With the unpacking finished, and the suitcases just waiting to be placed back in the loft, I finally got some spare time to catch up with the blog, although not before completing an outstanding task. This related to the new monitor for my desktop PC that I treated myself to in the Black Friday sales. As this was just a few days before we departed for Southampton, I left the installation for our return. This was a good move, given that it's almost twice the size of my previous monitor - coming in at 24”, compared to just 15”, and given the extended footprint of a much larger screen, I had to de-clutter my desk before installation (“plug & play”) could commence.

The night before we went away, news broke of the death of Bob Dockerty, the founder, former Head Brewer and driving force behind Larkin's Brewery. Out of respect to Bob’s family and close friends I didn't post anything at the time, but now that the sad news has become official, I am mentioning it here. I will leave it until the dust has settled some more, before posting an appropriate tribute to Bob. Suffice to say it will be sorely missed. he was quite a character and well known locally, particularly in the part of West Kent where I work.

I'm not returning to work until Monday 5th and so, once I've shaken this cold off, I shall be catching up on jobs both indoors and outdoors. This bout of enthusiasm is unconnected to the major seasonal holiday event looming on the horizon, and although Mrs PBT’s and I have never really gone overboard on Christmas, we were impressed by the efforts made for the crew of the Queen Victoria, to give the ship a real festive look.

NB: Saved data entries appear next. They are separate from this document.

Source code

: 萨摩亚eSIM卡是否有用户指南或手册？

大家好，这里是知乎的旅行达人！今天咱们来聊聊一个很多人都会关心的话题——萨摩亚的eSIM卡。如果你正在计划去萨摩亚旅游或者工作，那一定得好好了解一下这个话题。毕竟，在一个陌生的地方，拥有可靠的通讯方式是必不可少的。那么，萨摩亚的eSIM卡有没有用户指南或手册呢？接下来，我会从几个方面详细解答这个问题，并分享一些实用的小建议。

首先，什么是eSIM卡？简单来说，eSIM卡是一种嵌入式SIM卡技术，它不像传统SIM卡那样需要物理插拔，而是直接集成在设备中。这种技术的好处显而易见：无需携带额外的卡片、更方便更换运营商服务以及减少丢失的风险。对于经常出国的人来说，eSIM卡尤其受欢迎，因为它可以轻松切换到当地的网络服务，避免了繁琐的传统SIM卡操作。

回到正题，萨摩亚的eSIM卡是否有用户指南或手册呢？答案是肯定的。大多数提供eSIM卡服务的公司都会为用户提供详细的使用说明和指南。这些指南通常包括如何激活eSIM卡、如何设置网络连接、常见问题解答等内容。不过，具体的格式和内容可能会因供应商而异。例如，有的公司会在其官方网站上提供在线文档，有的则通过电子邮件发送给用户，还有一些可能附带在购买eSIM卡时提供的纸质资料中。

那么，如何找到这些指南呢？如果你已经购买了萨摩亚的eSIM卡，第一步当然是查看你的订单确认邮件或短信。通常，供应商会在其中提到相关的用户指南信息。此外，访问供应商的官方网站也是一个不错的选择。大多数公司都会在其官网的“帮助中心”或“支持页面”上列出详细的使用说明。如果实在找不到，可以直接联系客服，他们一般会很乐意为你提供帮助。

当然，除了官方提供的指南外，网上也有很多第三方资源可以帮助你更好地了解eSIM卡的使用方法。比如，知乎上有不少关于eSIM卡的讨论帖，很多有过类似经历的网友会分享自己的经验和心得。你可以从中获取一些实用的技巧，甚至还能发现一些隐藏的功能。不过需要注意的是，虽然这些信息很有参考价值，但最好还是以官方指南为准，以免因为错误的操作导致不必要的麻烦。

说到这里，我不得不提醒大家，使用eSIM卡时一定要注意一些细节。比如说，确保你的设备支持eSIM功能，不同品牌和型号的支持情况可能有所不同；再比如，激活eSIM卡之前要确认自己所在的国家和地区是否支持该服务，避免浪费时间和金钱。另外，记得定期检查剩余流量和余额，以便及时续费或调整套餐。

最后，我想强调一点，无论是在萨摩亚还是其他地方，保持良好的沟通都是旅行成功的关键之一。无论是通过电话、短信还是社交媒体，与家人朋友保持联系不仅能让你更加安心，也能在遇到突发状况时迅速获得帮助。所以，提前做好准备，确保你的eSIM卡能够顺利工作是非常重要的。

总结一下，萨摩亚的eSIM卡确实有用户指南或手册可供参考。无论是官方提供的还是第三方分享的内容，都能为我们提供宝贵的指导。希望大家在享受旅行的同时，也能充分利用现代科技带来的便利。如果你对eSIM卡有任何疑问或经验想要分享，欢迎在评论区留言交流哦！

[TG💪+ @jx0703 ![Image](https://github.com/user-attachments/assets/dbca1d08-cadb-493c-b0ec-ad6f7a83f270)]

Going away at this time of year represents the return of something of a tradition within the Bailey household, namely taking pre-Christmas breaks at the end of November - beginning of December. Between 2013 and 2016, we visited places such as Prague, Salzburg, and Barcelona, during the run-up to Christmas, and the reason for taking holiday at this time was because son Matthew is employed in retail. This meant he was unable to take holiday for the whole of December and for the early part of January as well.

Somewhat ironically, Matthew didn't come with us this time, due to some potentially exciting and rewarding (for him) developments at work. We have promised to take him away with us on a short cruise in the spring, as we are sure he will enjoy it. I do miss the short city breaks we were taking with the likes of EasyJet and Ryanair, although given Mrs PBT’s current mobility issues, travelling by sea does seem a lot easier, and a lot less hassle than flying.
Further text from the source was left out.